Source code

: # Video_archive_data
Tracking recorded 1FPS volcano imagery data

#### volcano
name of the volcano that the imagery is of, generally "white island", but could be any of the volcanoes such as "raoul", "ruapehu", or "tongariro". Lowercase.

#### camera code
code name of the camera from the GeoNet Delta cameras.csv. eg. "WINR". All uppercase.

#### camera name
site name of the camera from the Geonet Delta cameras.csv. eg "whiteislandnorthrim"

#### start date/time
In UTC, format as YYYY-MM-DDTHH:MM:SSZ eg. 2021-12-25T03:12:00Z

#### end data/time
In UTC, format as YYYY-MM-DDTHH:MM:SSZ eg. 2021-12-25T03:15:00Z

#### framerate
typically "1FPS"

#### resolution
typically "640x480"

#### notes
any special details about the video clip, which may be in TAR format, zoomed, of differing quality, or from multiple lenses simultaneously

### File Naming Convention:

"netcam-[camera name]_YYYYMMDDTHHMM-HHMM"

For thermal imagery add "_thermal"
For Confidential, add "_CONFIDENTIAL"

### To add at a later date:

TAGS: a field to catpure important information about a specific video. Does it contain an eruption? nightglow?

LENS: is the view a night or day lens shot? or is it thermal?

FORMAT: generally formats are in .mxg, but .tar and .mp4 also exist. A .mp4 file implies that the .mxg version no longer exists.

■ TASK GOAL
Using the listing above, locate the lines that hold "from" and copy each one.

■ SOLUTION TO THE PROBLEM
code name of the camera from the GeoNet Delta cameras.csv. eg. "WINR". All uppercase.
site name of the camera from the Geonet Delta cameras.csv. eg "whiteislandnorthrim"
any special details about the video clip, which may be in TAR format, zoomed, of differing quality, or from multiple lenses simultaneously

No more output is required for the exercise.